§ **Records from a data collection**:

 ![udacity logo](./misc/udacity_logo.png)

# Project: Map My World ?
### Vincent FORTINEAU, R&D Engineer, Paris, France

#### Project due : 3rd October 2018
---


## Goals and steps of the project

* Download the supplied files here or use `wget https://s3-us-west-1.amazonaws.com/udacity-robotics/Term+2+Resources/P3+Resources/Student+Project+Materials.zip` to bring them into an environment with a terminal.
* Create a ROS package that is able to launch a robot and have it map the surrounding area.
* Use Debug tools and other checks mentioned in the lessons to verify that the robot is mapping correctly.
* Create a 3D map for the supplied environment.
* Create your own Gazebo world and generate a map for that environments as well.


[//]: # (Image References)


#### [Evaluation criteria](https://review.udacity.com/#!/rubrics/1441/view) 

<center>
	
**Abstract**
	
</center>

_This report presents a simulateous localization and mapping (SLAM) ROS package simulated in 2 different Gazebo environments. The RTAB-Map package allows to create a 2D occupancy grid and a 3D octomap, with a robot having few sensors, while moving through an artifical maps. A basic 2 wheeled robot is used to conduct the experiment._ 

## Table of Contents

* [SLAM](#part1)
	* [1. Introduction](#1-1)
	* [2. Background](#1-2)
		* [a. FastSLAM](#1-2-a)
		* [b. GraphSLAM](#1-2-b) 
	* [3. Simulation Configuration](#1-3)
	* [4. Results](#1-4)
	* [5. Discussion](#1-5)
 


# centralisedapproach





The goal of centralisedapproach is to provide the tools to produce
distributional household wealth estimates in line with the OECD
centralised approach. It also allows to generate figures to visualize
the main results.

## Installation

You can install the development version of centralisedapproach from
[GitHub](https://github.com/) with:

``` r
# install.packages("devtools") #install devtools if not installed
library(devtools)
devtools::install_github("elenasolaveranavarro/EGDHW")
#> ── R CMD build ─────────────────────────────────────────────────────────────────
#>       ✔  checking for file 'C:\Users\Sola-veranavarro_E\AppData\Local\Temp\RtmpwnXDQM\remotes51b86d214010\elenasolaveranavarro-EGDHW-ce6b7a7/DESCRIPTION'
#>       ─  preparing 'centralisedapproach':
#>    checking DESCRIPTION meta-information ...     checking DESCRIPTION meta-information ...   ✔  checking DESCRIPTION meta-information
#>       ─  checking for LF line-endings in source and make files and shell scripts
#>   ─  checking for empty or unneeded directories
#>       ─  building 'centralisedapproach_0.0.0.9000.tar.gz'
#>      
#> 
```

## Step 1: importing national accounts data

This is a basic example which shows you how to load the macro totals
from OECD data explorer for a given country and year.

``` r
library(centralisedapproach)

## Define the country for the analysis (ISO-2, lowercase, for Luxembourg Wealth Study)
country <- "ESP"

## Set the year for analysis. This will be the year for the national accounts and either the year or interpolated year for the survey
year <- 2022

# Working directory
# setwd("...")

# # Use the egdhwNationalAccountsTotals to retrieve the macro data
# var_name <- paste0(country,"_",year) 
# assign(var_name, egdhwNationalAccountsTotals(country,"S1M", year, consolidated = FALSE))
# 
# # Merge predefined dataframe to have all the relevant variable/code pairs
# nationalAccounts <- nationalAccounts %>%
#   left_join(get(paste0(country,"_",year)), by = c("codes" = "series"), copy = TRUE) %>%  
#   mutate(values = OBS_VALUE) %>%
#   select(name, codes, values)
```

§ **EXERCISE**: Return each line of the data above verbatim.

§ **TASK OUTPUT**:
 ![udacity logo](./misc/udacity_logo.png)

# Project: Map My World ?
### Vincent FORTINEAU, R&D Engineer, Paris, France

#### Project due : 3rd October 2018
---


## Goals and steps of the project

* Download the supplied files here or use `wget https://s3-us-west-1.amazonaws.com/udacity-robotics/Term+2+Resources/P3+Resources/Student+Project+Materials.zip` to bring them into an environment with a terminal.
* Create a ROS package that is able to launch a robot and have it map the surrounding area.
* Use Debug tools and other checks mentioned in the lessons to verify that the robot is mapping correctly.
* Create a 3D map for the supplied environment.
* Create your own Gazebo world and generate a map for that environments as well.


[//]: # (Image References)


#### [Evaluation criteria](https://review.udacity.com/#!/rubrics/1441/view) 

<center>
	
**Abstract**
	
</center>

_This report presents a simulateous localization and mapping (SLAM) ROS package simulated in 2 different Gazebo environments. The RTAB-Map package allows to create a 2D occupancy grid and a 3D octomap, with a robot having few sensors, while moving through an artifical maps. A basic 2 wheeled robot is used to conduct the experiment._ 

## Table of Contents

* [SLAM](#part1)
	* [1. Introduction](#1-1)
	* [2. Background](#1-2)
		* [a. FastSLAM](#1-2-a)
		* [b. GraphSLAM](#1-2-b) 
	* [3. Simulation Configuration](#1-3)
	* [4. Results](#1-4)
	* [5. Discussion](#1-5)
 


# centralisedapproach





The goal of centralisedapproach is to provide the tools to produce
distributional household wealth estimates in line with the OECD
centralised approach. It also allows to generate figures to visualize
the main results.

## Installation

You can install the development version of centralisedapproach from
[GitHub](https://github.com/) with:

``` r
# install.packages("devtools") #install devtools if not installed
library(devtools)
devtools::install_github("elenasolaveranavarro/EGDHW")
#> ── R CMD build ─────────────────────────────────────────────────────────────────
#>       ✔  checking for file 'C:\Users\Sola-veranavarro_E\AppData\Local\Temp\RtmpwnXDQM\remotes51b86d214010\elenasolaveranavarro-EGDHW-ce6b7a7/DESCRIPTION'
#>       ─  preparing 'centralisedapproach':
#>    checking DESCRIPTION meta-information ...     checking DESCRIPTION meta-information ...   ✔  checking DESCRIPTION meta-information
#>       ─  checking for LF line-endings in source and make files and shell scripts
#>   ─  checking for empty or unneeded directories
#>       ─  building 'centralisedapproach_0.0.0.9000.tar.gz'
#>      
#> 
```

## Step 1: importing national accounts data

This is a basic example which shows you how to load the macro totals
from OECD data explorer for a given country and year.

``` r
library(centralisedapproach)

## Define the country for the analysis (ISO-2, lowercase, for Luxembourg Wealth Study)
country <- "ESP"

## Set the year for analysis. This will be the year for the national accounts and either the year or interpolated year for the survey
year <- 2022

# Working directory
# setwd("...")

# # Use the egdhwNationalAccountsTotals to retrieve the macro data
# var_name <- paste0(country,"_",year) 
# assign(var_name, egdhwNationalAccountsTotals(country,"S1M", year, consolidated = FALSE))
# 
# # Merge predefined dataframe to have all the relevant variable/code pairs
# nationalAccounts <- nationalAccounts %>%
#   left_join(get(paste0(country,"_",year)), by = c("codes" = "series"), copy = TRUE) %>%  
#   mutate(values = OBS_VALUE) %>%
#   select(name, codes, values)
```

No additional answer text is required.